However, your "main cause" above is just the proximal cause, and FD's trying to rewind the clock before that - what lead up to those catastrophic NG failures.
Yes. But "led up to" implies a causal connection.
Consider the NG failures that happened before the ERCOT went into EEA3 and started shedding load at 1:23 am on the 15th. These failures happened because gas production equipment, gas supply lines, gas power stations (and I think in rare cases, electrical substations connecting power stations to the grid?) suffered from the winter storm.
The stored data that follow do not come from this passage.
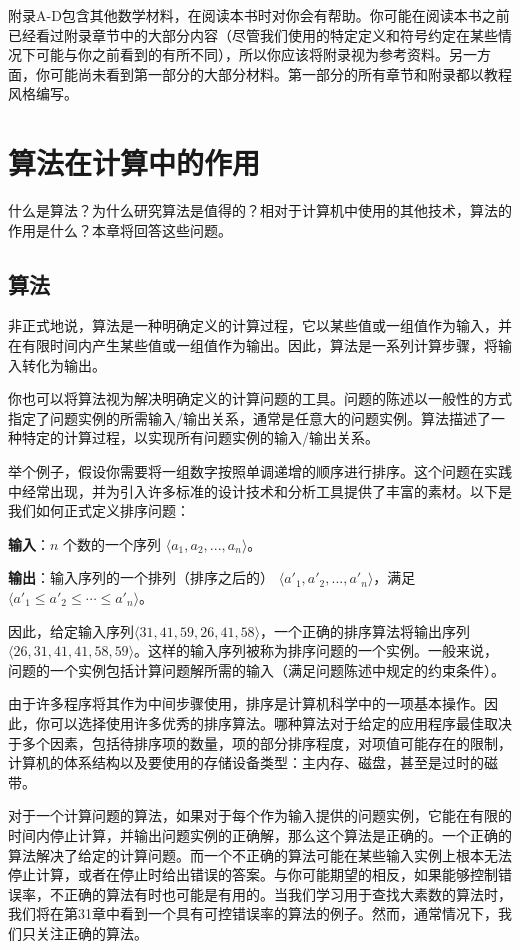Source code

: \documentclass[lang=cn,newtx,10pt,scheme=chinese]{elegantbook}
\begin{document}
附录A-D包含其他数学材料，在阅读本书时对你会有帮助。你可能在阅读本书之前已经看过附录章节中的大部分内容（尽管我们使用的特定定义和符号约定在某些情况下可能与你之前看到的有所不同），所以你应该将附录视为参考资料。另一方面，你可能尚未看到第一部分的大部分材料。第一部分的所有章节和附录都以教程风格编写。

\chapter{算法在计算中的作用}

什么是算法？为什么研究算法是值得的？相对于计算机中使用的其他技术，算法的作用是什么？本章将回答这些问题。

\section{算法}

非正式地说，算法是一种明确定义的计算过程，它以某些值或一组值作为输入，并在有限时间内产生某些值或一组值作为输出。因此，算法是一系列计算步骤，将输入转化为输出。

你也可以将算法视为解决明确定义的计算问题的工具。问题的陈述以一般性的方式指定了问题实例的所需输入/输出关系，通常是任意大的问题实例。算法描述了一种特定的计算过程，以实现所有问题实例的输入/输出关系。

举个例子，假设你需要将一组数字按照单调递增的顺序进行排序。这个问题在实践中经常出现，并为引入许多标准的设计技术和分析工具提供了丰富的素材。以下是我们如何正式定义排序问题：

\textbf{输入}：$n$ 个数的一个序列 $\langle a_1, a_2, ..., a_n\rangle$。

\textbf{输出}：输入序列的一个排列（排序之后的） $\langle{a'_1,a'_2,...,a'_n}\rangle$，满足$\langle{a'_1\le a'_2\le \cdots\le a'_n}\rangle$。

因此，给定输入序列$\langle{31,41,59,26,41,58}\rangle$，一个正确的排序算法将输出序列 $\langle{26,31,41,41,58,59}\rangle$。这样的输入序列被称为排序问题的一个实例。一般来说，问题的一个实例包括计算问题解所需的输入（满足问题陈述中规定的约束条件）。

由于许多程序将其作为中间步骤使用，排序是计算机科学中的一项基本操作。因此，你可以选择使用许多优秀的排序算法。哪种算法对于给定的应用程序最佳取决于多个因素，包括待排序项的数量，项的部分排序程度，对项值可能存在的限制，计算机的体系结构以及要使用的存储设备类型：主内存、磁盘，甚至是过时的磁带。

对于一个计算问题的算法，如果对于每个作为输入提供的问题实例，它能在有限的时间内停止计算，并输出问题实例的正确解，那么这个算法是正确的。一个正确的算法解决了给定的计算问题。而一个不正确的算法可能在某些输入实例上根本无法停止计算，或者在停止时给出错误的答案。与你可能期望的相反，如果能够控制错误率，不正确的算法有时也可能是有用的。当我们学习用于查找大素数的算法时，我们将在第31章中看到一个具有可控错误率的算法的例子。然而，通常情况下，我们只关注正确的算法。
\end{document}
The fact that wind power under-produced by a few GW didn't matter because up until then, the grid wasn't affected, except for voluntary measures: some industries can shed load when ERCOT tells them to, and likewise some smart homes can reduce consumption. The gas infrastructure still had full power.
And there is no other link between wind turbines and the gas power infrastructure than the electrical grid.
I've given plenty of quotes that clearly state NG equipment failed because it was freezing.
I don't think we have enough data yet to debunk a claim - and here I'm rewording in order to hopefully clarify, if this is not what's intended I will retract this immediately - that "without the Wind failures the blackouts wouldn't have happened".
Yes, we do have the data.
There's a demand forecast peak on the morning of Feb 15th, around 8 am, which exceeds the 1 am load by about 10 GW. For no blackout to happen, that power needs to come from somewhere. But if we look at the actual outages, wind had less than 10 GW outage at that time:
And more NG kept going offline, many because of the blackout, but some because of the fuel issues (see the gas graph in post #11) and the cold; 1.4GW of nuclear power went offline at 5:27am "
due to cold weather-related issues in the plant's feedwater system."
The shortfall was more than wind turbines could've made up even if all of them had been weatherized (as they are in colder climates).
At the same time, both wind and solar were the only power sources that actually exceeded their "extreme weather scenario" quotas.